Maximising entropy pushes the policy toward uniformity subject to the constraint that high-reward actions still receive higher probability. The result is a soft policy: a Boltzmann (softmax) distribution where the logits are Q-values scaled by temperature.
For a tabular, single-step case the optimal entropy-regularised policy has the closed form:
π*(a|s) ∝ exp( Q*(s,a) / α )
This is exactly the softmax policy familiar from multi-armed bandits. The temperature α interpolates between fully random (α → ∞) and fully greedy (α → 0). What makes entropy regularisation powerful is that this structure propagates through the Bellman recursion; the soft Bellman backup replaces the hard max with a soft maximum (log-sum-exp):
V_soft(s) = α · log Σ_a exp( Q(s,a) / α )
The soft maximum is smooth, differentiable, and bounded above by the hard maximum, which simplifies gradient-based optimisation.
Soft Actor-Critic: Where This Matters in Practice
Soft Actor-Critic (SAC), introduced by Haarnoja et al. (2018), is the canonical modern instantiation of maximum-entropy RL. Its actor minimises the KL divergence between the current policy and the Boltzmann target implied by the soft Q-function; its critic trains soft Q-values via the soft Bellman backup. The result is an off-policy algorithm with notably low sample complexity and stable training.
The practical advantage is visible in comparisons on MuJoCo locomotion benchmarks: SAC reaches the performance level of on-policy methods like PPO in roughly one-tenth the environment interactions, largely because the entropy bonus keeps exploration alive throughout training rather than relying on explicit noise schedules.
One further improvement (Haarnoja et al., 2018, arXiv:1812.05905) automates the temperature α itself. Rather than treating it as a fixed hyperparameter, they formulate a constrained optimisation: find the policy with maximum entropy subject to the constraint that mean entropy stays above a minimum target H_target (typically -|A|, the negative action-space dimension). This dual gradient descent adjusts α during training automatically, removing one of the most frustrating knobs in entropy-regularised RL.
Connection to Policy Gradient and PPO
The entropy bonus also appears, in a lighter form, inside PPO (Schulman et al., 2017). PPO adds an entropy bonus to its surrogate objective as a regulariser:
L_PPO(θ) = L_CLIP(θ) - c₁ · L_VF(θ) + c₂ · H(π_θ)

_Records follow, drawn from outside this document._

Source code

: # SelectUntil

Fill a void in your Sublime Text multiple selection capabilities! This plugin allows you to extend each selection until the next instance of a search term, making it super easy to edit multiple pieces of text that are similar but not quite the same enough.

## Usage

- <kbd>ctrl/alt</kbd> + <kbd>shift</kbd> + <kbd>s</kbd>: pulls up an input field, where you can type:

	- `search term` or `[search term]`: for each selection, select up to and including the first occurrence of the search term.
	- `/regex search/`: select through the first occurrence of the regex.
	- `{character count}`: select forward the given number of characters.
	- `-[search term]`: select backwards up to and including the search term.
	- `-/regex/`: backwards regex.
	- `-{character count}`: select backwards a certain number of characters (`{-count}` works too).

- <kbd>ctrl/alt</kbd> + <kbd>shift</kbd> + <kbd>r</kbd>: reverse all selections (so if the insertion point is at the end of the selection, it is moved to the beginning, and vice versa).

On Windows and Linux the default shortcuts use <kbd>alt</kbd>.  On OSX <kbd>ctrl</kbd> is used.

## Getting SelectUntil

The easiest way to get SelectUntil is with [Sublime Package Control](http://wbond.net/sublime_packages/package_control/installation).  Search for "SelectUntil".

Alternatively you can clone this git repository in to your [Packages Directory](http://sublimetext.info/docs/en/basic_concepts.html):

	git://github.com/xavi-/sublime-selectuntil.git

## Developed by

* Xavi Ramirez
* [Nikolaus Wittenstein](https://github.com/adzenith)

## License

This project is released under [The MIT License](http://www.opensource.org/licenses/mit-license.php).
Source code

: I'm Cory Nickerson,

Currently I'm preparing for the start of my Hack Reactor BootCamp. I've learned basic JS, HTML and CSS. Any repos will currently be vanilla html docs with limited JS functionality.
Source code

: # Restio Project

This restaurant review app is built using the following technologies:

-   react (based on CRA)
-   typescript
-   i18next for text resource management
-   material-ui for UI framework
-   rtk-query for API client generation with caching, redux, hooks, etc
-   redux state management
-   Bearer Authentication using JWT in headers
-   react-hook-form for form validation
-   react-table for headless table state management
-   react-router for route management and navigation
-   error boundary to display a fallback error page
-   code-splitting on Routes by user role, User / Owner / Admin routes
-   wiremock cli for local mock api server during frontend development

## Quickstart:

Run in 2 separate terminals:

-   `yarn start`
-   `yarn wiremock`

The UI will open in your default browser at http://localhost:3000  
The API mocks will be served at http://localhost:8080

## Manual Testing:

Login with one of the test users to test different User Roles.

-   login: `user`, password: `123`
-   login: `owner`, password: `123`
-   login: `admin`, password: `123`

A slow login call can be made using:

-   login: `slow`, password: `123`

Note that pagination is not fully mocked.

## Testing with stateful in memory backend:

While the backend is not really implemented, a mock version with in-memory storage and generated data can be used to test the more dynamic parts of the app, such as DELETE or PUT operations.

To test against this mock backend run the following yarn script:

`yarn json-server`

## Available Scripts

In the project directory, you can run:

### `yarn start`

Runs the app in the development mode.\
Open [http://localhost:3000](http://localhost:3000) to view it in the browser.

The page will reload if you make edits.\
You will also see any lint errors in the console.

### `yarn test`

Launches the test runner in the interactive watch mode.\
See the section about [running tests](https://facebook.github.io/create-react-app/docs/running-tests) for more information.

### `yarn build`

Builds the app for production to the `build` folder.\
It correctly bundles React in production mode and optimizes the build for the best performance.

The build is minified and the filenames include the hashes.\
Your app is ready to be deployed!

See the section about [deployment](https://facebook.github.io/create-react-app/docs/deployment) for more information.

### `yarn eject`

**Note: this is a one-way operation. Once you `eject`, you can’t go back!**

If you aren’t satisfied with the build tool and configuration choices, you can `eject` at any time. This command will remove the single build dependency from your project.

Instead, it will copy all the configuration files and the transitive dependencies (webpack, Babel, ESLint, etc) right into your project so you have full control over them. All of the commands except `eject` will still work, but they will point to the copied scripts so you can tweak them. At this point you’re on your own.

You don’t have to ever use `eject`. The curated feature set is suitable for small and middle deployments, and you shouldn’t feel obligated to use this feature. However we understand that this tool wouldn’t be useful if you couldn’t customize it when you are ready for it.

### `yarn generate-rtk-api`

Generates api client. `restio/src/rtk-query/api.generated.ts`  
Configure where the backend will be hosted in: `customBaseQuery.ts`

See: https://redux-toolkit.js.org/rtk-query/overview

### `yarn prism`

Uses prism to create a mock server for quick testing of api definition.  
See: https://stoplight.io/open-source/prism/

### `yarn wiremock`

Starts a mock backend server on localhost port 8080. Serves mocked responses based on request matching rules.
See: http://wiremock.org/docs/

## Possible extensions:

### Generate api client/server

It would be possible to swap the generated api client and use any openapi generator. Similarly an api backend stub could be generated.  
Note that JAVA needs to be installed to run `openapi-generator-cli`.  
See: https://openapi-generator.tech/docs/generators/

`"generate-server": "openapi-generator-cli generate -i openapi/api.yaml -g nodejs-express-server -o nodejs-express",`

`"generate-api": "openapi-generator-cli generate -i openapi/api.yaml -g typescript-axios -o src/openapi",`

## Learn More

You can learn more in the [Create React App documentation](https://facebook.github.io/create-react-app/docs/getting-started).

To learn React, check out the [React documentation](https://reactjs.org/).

Here c₂ is a small coefficient (often 0.01). This is not full maximum-entropy RL; the Bellman backups still use hard maxima. It is a heuristic that reduces premature policy collapse during the early phases of on-policy training, particularly on discrete action spaces like Atari where the policy can collapse to a single action after a few bad updates.
The difference matters: SAC bakes entropy into the value-function estimates, so the exploration incentive persists through every backup. PPO's entropy term only appears in the surrogate loss gradient, so its effect diminishes once the policy is fairly well trained.
When It Falls Down
Temperature sensitivity on reward-sparse tasks. When reward is very sparse, a high-entropy policy may spend nearly all its budget on random actions and never encounter any reward signal. The entropy bonus can dominate the objective, and the agent effectively learns to act randomly. Curriculum techniques or reward shaping are needed before entropy regularisation helps.
Continuous action spaces with unbounded entropy. For Gaussian policies, differential entropy can be negative, and the optimal policy may try to inflate its variance indefinitely in low-reward regions. SAC handles this by parameterising log-variance and applying a squashing nonlinearity (tanh), but careless implementations can produce NaN gradients or diverging variances.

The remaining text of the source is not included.